━━━ Exercise data

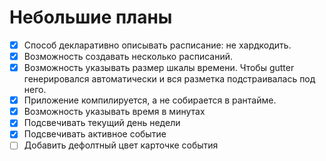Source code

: # Небольшие планы

- [x] Способ декларативно описывать расписание: не хардкодить.
- [x] Возможность создавать несколько расписаний.
- [x] Возможность указывать размер шкалы времени. Чтобы gutter генерировался автоматически и вся разметка подстраивалась под него.
- [x] Приложение компилируется, а не собирается в рантайме.
- [x] Возможность указывать время в минутах
- [x] Подсвечивать текущий день недели
- [x] Подсвечивать активное событие
- [ ] Добавить дефолтный цвет карточке события
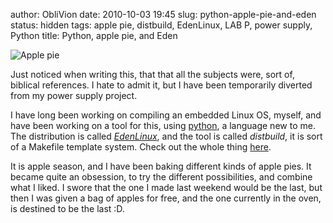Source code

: author: ObliVion
date: 2010-10-03 19:45
slug: python-apple-pie-and-eden
status: hidden
tags: apple pie, distbuild, EdenLinux, LAB P, power supply, Python
title: Python, apple pie, and Eden


![[Apple
pie]({filename}/images/2010-10-03/applepie.jpg)]({filename}/images/2010-10-03/applepie.jpg)

Just noticed when writing this, that that all the subjects were, sort
of, biblical references. I hate to admit it, but I have been temporarily
diverted from my power supply project.

I have long been working on compiling an embedded Linux OS, myself, and
have been working on a tool for this, using [python](http://python.org),
a language new to me. The distribution is called
[*EdenLinux*](http://code.google.com/p/eden-linux), and the tool is
called *distbuild*, it is sort of a Makefile template system. Check out
the whole thing [here](http://code.google.com/p/eden-linux).

It is apple season, and I have been baking different kinds of apple
pies. It became quite an obsession, to try the different possibilities,
and combine what I liked. I swore that the one I made last weekend would
be the last, but then I was given a bag of apples for free, and the one
currently in the oven, is destined to be the last :D.
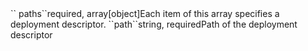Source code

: <tr><td>`` paths``</td><td>required, array[object]</td><td>Each item of this array specifies a deployment descriptor.</td><td></td><td></td></tr>
<tr><td style="padding-left:20px;">``path``</td><td>string, required<td>Path of the deployment descriptor</td><td></td><td></td></tr>
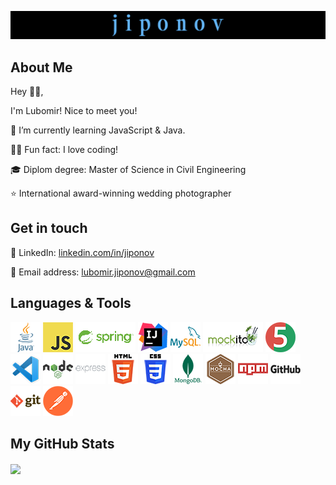 <p align="center">
<a href="https://github.com/jiponov"><img src="https://github.com/jiponov/jiponov/blob/master/jiponov-cover.jpg" alt="jiponov lubomir"></a>
</p>

## About Me

<p align="left">Hey 👋🏻,

I'm Lubomir! Nice to meet you! 
</p>

<p align="left">🌱 I’m currently learning JavaScript & Java.</p>
<p align="left">👨‍💻 Fun fact: I love coding!</p>
<p align="left">🎓 Diplom degree: Master of Science in Civil Engineering</p>
<p align="left">⭐ International award-winning wedding photographer</p>

## Get in touch

<p align="left">💼 LinkedIn: <a href="https://www.linkedin.com/in/jiponov" target="_blank" rel="noopener">linkedin.com/in/jiponov</a></p>
<p align="left">📧 Email address: <a href="mailto:lubomir.jiponov@gmail.com">lubomir.jiponov@gmail.com</a></p>

## Languages & Tools

<p align="left">
    <a href="https://www.oracle.com/java" target="_blank" rel="noopener nofollow noreferrer"><img src="/icons/java-48x48.png" alt="Java" style="max-width: 100%;"></a>
    <a href="https://developer.mozilla.org/en-US/docs/Web/JavaScript" target="_blank" rel="noopener nofollow noreferrer"><img src="/icons/javascript-48x48.png" alt="JavaScript" style="max-width: 100%;"></a>    
   	<a href="https://spring.io/" target="_blank" rel="noopener nofollow noreferrer"><img src="/icons/spring-48x48.png" alt="Spring" style="max-width: 100%;"></a>
	<a href="https://www.jetbrains.com/idea" target="_blank" rel="noopener nofollow noreferrer"><img src="/icons/intellij-48x48.png" alt="IntelliJ IDEA" style="max-width: 100%;"></a>
	<a href="https://www.mysql.com/" target="_blank" rel="noopener nofollow noreferrer"><img src="/icons/MySQL-48x48.png" alt="MySQL" style="max-width: 100%;"></a>
	<a href="https://site.mockito.org/" target="_blank" rel="noopener nofollow noreferrer"><img src="/icons/mockito-48x48.png" alt="Mockito" style="max-width: 100%;"></a>
	<a href="https://junit.org/" target="_blank" rel="noopener nofollow noreferrer"><img src="/icons/junit5-48x48.png" alt="JUnit" style="max-width: 100%;"></a>	
	<a href="https://code.visualstudio.com/" target="_blank" rel="noopener nofollow noreferrer"><img src="/icons/vscode-48x48.png" alt="Visual Studio Code" style="max-width: 100%;"></a>
    <a href="https://nodejs.org/en" target="_blank" rel="noopener nofollow noreferrer"><img src="/icons/nodejs-48x48.png" alt="Node.js" style="max-width: 100%;"></a>
    <a href="https://expressjs.com/" target="_blank" rel="noopener nofollow noreferrer"><img src="/icons/expressjs-48x48.png" alt="Express.js" style="max-width: 100%;"></a>
    <a href="https://html.spec.whatwg.org/" target="_blank" rel="noopener nofollow noreferrer"><img src="/icons/html5-48x48.png" alt="HTML" style="max-width: 100%;"></a>
    <a href="https://www.w3.org/TR/CSS/#css" target="_blank" rel="noopener nofollow noreferrer"><img src="/icons/css3-48x48.png" alt="CSS" style="max-width: 100%;"></a>
    <a href="https://www.mongodb.com/" target="_blank" rel="noopener nofollow noreferrer"><img src="/icons/mongodb-48x48.png" alt="MongoDB" style="max-width: 100%;"></a>
    <a href="https://mochajs.org/" target="_blank" rel="noopener nofollow noreferrer"><img src="/icons/mocha-48x48.png" alt="Mocha" style="max-width: 100%;"></a>
    <a href="https://www.npmjs.com/" target="_blank" rel="noopener nofollow noreferrer"><img src="/icons/npm-48x48.png" alt="npm" style="max-width: 100%;"></a>
    <a href="https://github.com/" target="_blank" rel="noopener nofollow noreferrer"><img src="/icons/github-48x48.png" alt="GitHub" style="max-width: 100%;"></a>
    <a href="https://git-scm.com/" target="_blank" rel="noopener nofollow noreferrer"><img src="/icons/git-48x48.png" alt="Git" style="max-width: 100%;"></a>    
    <a href="https://www.postman.com/" target="_blank" rel="noopener nofollow noreferrer"><img src="/icons/postman-48x48.png" alt="Postman" style="max-width: 100%;"></a>
  </p>
  

## My GitHub Stats

<a href="https://github.com/jiponov/jiponov">
  <img align="center" height="200" src="https://github-readme-stats.vercel.app/api/top-langs/?username=jiponov&langs_count=10&layout=compact&title_color=62b4f5&text_color=000000&bg_color=transparent&card_width=300&size_weight=1&count_weight=0&disable_animations=false&include_all_commits=true&border_radius=15&hide_progress=false" style="max-width: 100%;" />
</a>
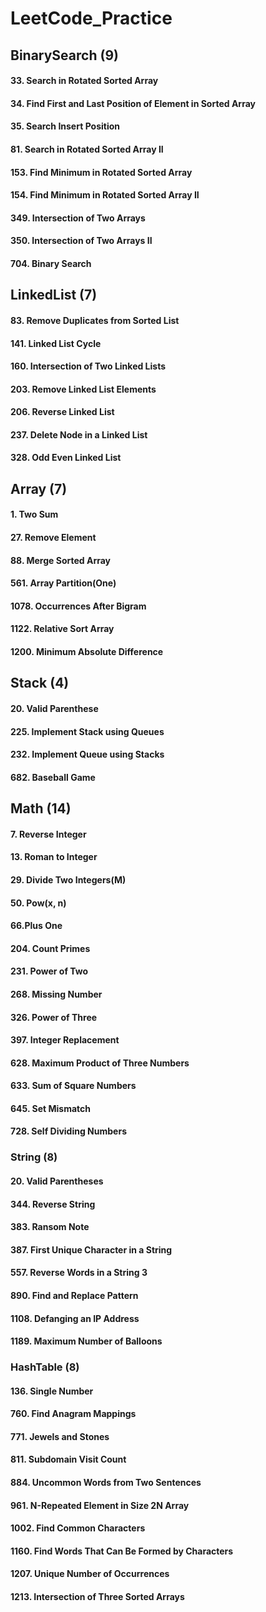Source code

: # LeetCode_Practice

## BinarySearch (9)
#### 33. Search in Rotated Sorted Array
#### 34. Find First and Last Position of Element in Sorted Array
#### 35. Search Insert Position
#### 81. Search in Rotated Sorted Array II
#### 153. Find Minimum in Rotated Sorted Array
#### 154. Find Minimum in Rotated Sorted Array II
#### 349. Intersection of Two Arrays
#### 350. Intersection of Two Arrays II
#### 704. Binary Search

## LinkedList (7)
#### 83. Remove Duplicates from Sorted List
#### 141. Linked List Cycle
#### 160. Intersection of Two Linked Lists
#### 203. Remove Linked List Elements
#### 206. Reverse Linked List
#### 237. Delete Node in a Linked List
#### 328. Odd Even Linked List

## Array (7)
#### 1. Two Sum
#### 27. Remove Element
#### 88. Merge Sorted Array
#### 561. Array Partition(One)
#### 1078. Occurrences After Bigram
#### 1122. Relative Sort Array
#### 1200. Minimum Absolute Difference

## Stack (4)
#### 20. Valid Parenthese
#### 225. Implement Stack using Queues
#### 232. Implement Queue using Stacks
#### 682. Baseball Game

## Math (14)
#### 7. Reverse Integer
#### 13. Roman to Integer
#### 29. Divide Two Integers(M)
#### 50. Pow(x, n)
#### 66.Plus One
#### 204. Count Primes
#### 231. Power of Two
#### 268. Missing Number
#### 326. Power of Three
#### 397. Integer Replacement
#### 628. Maximum Product of Three Numbers
#### 633. Sum of Square Numbers
#### 645. Set Mismatch
#### 728. Self Dividing Numbers

### String (8)
#### 20. Valid Parentheses
#### 344. Reverse String
#### 383. Ransom Note
#### 387. First Unique Character in a String
#### 557. Reverse Words in a String 3
#### 890. Find and Replace Pattern
#### 1108. Defanging an IP Address
#### 1189. Maximum Number of Balloons

### HashTable (8)
#### 136. Single Number
#### 760. Find Anagram Mappings
#### 771. Jewels and Stones
#### 811. Subdomain Visit Count
#### 884. Uncommon Words from Two Sentences
#### 961. N-Repeated Element in Size 2N Array
#### 1002. Find Common Characters
#### 1160. Find Words That Can Be Formed by Characters
#### 1207. Unique Number of Occurrences
#### 1213. Intersection of Three Sorted Arrays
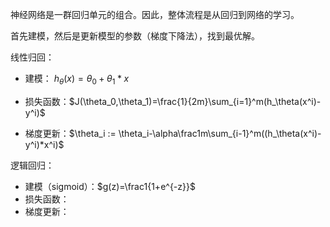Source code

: 神经网络是一群回归单元的组合。因此，整体流程是从回归到网络的学习。

首先建模，然后是更新模型的参数（梯度下降法），找到最优解。

线性归回：

- 建模： $h_\theta(x) = \theta_0+\theta_1*x$
- 损失函数：$J(\theta_0,\theta_1)=\frac{1}{2m}\sum_{i=1}^m(h_\theta(x^i)-y^i)$

- 梯度更新：$\theta_i := \theta_i-\alpha\frac1m\sum_{i-1}^m((h_\theta(x^i)-y^i)*x^i)$

逻辑回归：

- 建模（sigmoid）：$g(z)=\frac1{1+e^{-z}}$
- 损失函数：
- 梯度更新：

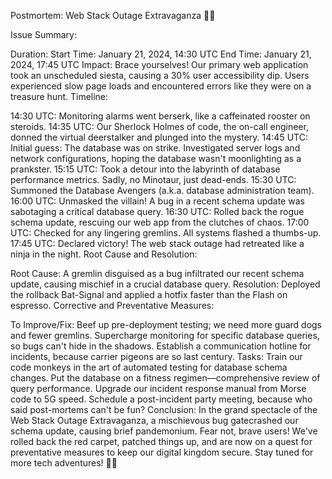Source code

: 
Postmortem: Web Stack Outage Extravaganza 🚀🔥

Issue Summary:

Duration:
Start Time: January 21, 2024, 14:30 UTC
End Time: January 21, 2024, 17:45 UTC
Impact:
Brace yourselves! Our primary web application took an unscheduled siesta, causing a 30% user accessibility dip. Users experienced slow page loads and encountered errors like they were on a treasure hunt.
Timeline:

14:30 UTC:
Monitoring alarms went berserk, like a caffeinated rooster on steroids.
14:35 UTC:
Our Sherlock Holmes of code, the on-call engineer, donned the virtual deerstalker and plunged into the mystery.
14:45 UTC:
Initial guess: The database was on strike. Investigated server logs and network configurations, hoping the database wasn't moonlighting as a prankster.
15:15 UTC:
Took a detour into the labyrinth of database performance metrics. Sadly, no Minotaur, just dead-ends.
15:30 UTC:
Summoned the Database Avengers (a.k.a. database administration team).
16:00 UTC:
Unmasked the villain! A bug in a recent schema update was sabotaging a critical database query.
16:30 UTC:
Rolled back the rogue schema update, rescuing our web app from the clutches of chaos.
17:00 UTC:
Checked for any lingering gremlins. All systems flashed a thumbs-up.
17:45 UTC:
Declared victory! The web stack outage had retreated like a ninja in the night.
Root Cause and Resolution:

Root Cause:
A gremlin disguised as a bug infiltrated our recent schema update, causing mischief in a crucial database query.
Resolution:
Deployed the rollback Bat-Signal and applied a hotfix faster than the Flash on espresso.
Corrective and Preventative Measures:

To Improve/Fix:
Beef up pre-deployment testing; we need more guard dogs and fewer gremlins.
Supercharge monitoring for specific database queries, so bugs can't hide in the shadows.
Establish a communication hotline for incidents, because carrier pigeons are so last century.
Tasks:
Train our code monkeys in the art of automated testing for database schema changes.
Put the database on a fitness regimen—comprehensive review of query performance.
Upgrade our incident response manual from Morse code to 5G speed.
Schedule a post-incident party meeting, because who said post-mortems can't be fun?
Conclusion:
In the grand spectacle of the Web Stack Outage Extravaganza, a mischievous bug gatecrashed our schema update, causing brief pandemonium. Fear not, brave users! We've rolled back the red carpet, patched things up, and are now on a quest for preventative measures to keep our digital kingdom secure. Stay tuned for more tech adventures! 🚀✨
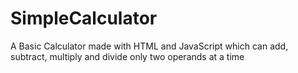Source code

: # SimpleCalculator
A Basic Calculator made with HTML and JavaScript which can add, subtract, multiply and divide only two operands at a time
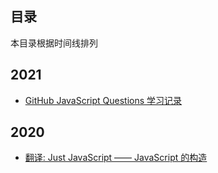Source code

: ## 目录

本目录根据时间线排列

## 2021
- [GitHub JavaScript Questions 学习记录](../tech/javascript-questions.md)


## 2020
- [翻译: Just JavaScript —— JavaScript 的构造](../translate/just-javascript.md)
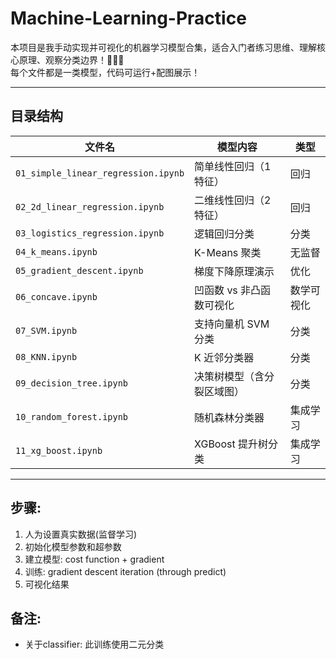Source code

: # Machine-Learning-Practice
本项目是我手动实现并可视化的机器学习模型合集，适合入门者练习思维、理解核心原理、观察分类边界！🌈🧸✨  
每个文件都是一类模型，代码可运行+配图展示！

---

## 目录结构

| 文件名 | 模型内容 | 类型 |
|--------|-----------|------|
| `01_simple_linear_regression.ipynb` | 简单线性回归（1特征） | 回归 |
| `02_2d_linear_regression.ipynb`     | 二维线性回归（2特征） | 回归 |
| `03_logistics_regression.ipynb`     | 逻辑回归分类 | 分类 |
| `04_k_means.ipynb`                  | K-Means 聚类 | 无监督 |
| `05_gradient_descent.ipynb`         | 梯度下降原理演示 | 优化 |
| `06_concave.ipynb`                  | 凹函数 vs 非凸函数可视化 | 数学可视化 |
| `07_SVM.ipynb`                      | 支持向量机 SVM 分类 | 分类 |
| `08_KNN.ipynb`                      | K 近邻分类器 | 分类 |
| `09_decision_tree.ipynb`           | 决策树模型（含分裂区域图） | 分类 |
| `10_random_forest.ipynb`           | 随机森林分类器 | 集成学习 |
| `11_xg_boost.ipynb`                | XGBoost 提升树分类 | 集成学习 |

---
## 步骤:
1. 人为设置真实数据(监督学习)
2. 初始化模型参数和超参数
3. 建立模型: cost function + gradient
4. 训练: gradient descent iteration (through predict)
5. 可视化结果

## 备注:
- 关于classifier: 此训练使用二元分类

━━━━━━

» **Problem requirements**: Output, from the data above, the lines from the line with "#### 682. Baseball Game" to the line with "#### 397. Integer Replacement" exactly as they stand, both ends included and nothing else.

» **Written solution**:
#### 682. Baseball Game

## Math (14)
#### 7. Reverse Integer
#### 13. Roman to Integer
#### 29. Divide Two Integers(M)
#### 50. Pow(x, n)
#### 66.Plus One
#### 204. Count Primes
#### 231. Power of Two
#### 268. Missing Number
#### 326. Power of Three
#### 397. Integer Replacement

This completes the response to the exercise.